> [Exercise brief]: In the data below, how many lines contain the word "uninstall"? Answer with the number alone.
START Input data
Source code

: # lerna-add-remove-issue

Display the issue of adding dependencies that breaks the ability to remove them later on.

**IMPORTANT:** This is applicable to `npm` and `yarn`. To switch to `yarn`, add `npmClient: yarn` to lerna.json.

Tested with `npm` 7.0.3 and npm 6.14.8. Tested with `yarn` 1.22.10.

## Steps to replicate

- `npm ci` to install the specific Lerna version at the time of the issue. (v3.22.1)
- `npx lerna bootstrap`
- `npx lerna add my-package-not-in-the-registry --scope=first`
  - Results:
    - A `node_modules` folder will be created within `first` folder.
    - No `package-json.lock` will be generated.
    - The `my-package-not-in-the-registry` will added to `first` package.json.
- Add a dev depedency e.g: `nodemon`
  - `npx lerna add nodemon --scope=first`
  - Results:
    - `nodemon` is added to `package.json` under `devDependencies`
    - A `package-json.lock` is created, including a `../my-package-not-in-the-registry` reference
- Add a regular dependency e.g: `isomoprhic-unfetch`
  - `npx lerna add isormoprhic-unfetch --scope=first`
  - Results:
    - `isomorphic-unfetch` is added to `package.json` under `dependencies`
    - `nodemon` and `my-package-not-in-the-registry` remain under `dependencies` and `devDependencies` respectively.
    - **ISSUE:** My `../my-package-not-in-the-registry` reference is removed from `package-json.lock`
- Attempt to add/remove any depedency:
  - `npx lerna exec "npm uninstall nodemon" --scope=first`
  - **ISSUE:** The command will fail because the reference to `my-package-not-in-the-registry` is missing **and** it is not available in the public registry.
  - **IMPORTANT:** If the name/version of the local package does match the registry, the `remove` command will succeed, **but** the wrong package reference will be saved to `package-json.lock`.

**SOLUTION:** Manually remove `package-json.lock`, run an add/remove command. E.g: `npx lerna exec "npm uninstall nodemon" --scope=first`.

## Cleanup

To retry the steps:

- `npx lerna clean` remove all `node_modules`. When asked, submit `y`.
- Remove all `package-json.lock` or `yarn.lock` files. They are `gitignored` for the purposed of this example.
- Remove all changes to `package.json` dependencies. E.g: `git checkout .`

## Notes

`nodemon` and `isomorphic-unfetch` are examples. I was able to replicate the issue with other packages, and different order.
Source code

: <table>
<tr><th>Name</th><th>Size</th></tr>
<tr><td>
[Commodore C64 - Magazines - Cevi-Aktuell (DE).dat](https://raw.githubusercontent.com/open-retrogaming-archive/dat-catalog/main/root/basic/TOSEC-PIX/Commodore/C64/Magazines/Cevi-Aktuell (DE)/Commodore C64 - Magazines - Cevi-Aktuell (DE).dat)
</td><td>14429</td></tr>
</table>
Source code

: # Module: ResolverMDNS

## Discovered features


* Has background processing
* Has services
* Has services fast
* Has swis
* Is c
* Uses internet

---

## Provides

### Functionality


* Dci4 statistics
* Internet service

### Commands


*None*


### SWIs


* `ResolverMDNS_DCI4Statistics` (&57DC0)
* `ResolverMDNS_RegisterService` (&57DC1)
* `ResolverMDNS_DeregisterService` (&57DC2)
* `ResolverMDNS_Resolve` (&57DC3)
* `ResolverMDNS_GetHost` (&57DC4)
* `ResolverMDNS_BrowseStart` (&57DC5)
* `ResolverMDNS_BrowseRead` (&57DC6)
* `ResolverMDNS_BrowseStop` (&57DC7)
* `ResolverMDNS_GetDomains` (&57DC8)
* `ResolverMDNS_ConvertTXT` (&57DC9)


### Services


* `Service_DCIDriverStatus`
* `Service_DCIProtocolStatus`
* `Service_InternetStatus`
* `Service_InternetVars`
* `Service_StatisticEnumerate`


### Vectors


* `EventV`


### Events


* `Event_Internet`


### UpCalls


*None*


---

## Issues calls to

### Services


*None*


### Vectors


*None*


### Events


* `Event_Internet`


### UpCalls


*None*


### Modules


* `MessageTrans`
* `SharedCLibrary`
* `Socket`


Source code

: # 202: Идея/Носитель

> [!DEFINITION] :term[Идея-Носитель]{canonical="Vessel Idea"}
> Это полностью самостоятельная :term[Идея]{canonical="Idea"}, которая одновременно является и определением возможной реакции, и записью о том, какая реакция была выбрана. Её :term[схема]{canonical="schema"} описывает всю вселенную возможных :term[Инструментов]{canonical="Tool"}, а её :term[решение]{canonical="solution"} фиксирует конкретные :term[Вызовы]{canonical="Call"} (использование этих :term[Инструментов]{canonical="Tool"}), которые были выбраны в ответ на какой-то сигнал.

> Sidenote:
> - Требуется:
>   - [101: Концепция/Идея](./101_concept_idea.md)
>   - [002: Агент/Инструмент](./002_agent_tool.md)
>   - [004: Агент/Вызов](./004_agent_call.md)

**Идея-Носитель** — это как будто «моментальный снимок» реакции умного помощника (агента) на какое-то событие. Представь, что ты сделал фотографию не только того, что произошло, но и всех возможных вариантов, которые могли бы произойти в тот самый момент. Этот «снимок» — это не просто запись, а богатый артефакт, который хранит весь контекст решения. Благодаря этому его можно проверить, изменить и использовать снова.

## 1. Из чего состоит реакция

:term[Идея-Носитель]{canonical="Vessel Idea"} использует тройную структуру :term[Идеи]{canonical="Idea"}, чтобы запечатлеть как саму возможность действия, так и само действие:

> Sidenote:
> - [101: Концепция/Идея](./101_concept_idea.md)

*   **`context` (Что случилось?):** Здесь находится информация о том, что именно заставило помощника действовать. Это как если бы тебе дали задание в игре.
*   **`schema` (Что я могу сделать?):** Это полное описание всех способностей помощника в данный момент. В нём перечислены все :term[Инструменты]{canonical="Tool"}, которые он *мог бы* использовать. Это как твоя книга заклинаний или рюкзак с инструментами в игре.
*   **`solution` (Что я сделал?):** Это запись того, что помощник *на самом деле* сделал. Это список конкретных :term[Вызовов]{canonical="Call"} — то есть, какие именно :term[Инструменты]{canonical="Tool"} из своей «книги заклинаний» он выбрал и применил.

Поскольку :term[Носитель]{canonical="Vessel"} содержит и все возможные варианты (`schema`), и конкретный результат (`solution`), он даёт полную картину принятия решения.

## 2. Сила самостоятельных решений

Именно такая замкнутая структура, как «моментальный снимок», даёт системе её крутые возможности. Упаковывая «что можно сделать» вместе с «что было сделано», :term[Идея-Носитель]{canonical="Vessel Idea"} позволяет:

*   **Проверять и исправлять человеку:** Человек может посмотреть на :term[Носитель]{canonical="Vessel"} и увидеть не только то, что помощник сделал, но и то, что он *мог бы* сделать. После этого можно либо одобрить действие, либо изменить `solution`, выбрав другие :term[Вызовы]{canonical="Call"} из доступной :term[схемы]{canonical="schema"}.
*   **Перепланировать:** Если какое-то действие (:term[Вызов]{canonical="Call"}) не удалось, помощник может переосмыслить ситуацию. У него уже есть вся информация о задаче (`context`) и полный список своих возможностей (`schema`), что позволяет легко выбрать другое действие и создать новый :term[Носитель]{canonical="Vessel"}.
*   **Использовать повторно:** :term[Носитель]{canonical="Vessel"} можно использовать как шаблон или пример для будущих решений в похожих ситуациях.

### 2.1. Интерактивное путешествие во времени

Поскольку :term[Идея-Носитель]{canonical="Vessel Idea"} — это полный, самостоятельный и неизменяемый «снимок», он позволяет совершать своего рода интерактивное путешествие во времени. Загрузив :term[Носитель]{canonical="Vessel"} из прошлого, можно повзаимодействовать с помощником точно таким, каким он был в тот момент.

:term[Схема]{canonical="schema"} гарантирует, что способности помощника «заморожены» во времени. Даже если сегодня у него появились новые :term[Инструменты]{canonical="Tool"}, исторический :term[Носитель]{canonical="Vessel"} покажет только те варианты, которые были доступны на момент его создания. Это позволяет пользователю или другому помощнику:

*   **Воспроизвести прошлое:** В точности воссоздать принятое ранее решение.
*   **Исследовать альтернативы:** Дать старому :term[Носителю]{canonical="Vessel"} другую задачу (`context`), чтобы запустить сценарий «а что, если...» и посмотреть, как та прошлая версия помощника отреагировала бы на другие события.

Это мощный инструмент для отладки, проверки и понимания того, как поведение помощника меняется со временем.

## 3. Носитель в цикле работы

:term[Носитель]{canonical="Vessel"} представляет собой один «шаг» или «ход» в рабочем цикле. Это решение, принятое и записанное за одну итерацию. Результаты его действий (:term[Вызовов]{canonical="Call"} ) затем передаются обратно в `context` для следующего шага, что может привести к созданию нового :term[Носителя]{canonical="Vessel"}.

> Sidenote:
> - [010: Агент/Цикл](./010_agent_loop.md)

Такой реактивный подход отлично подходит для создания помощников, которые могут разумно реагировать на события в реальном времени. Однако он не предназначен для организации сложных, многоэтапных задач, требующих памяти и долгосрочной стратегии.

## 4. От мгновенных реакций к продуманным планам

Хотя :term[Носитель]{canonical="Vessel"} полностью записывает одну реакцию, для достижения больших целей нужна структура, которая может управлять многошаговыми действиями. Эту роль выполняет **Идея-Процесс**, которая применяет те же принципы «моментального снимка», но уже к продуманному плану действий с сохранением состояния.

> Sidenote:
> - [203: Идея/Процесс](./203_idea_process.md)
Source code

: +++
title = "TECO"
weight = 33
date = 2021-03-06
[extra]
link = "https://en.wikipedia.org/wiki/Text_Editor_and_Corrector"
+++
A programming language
END Input data
> [The completed task]: 2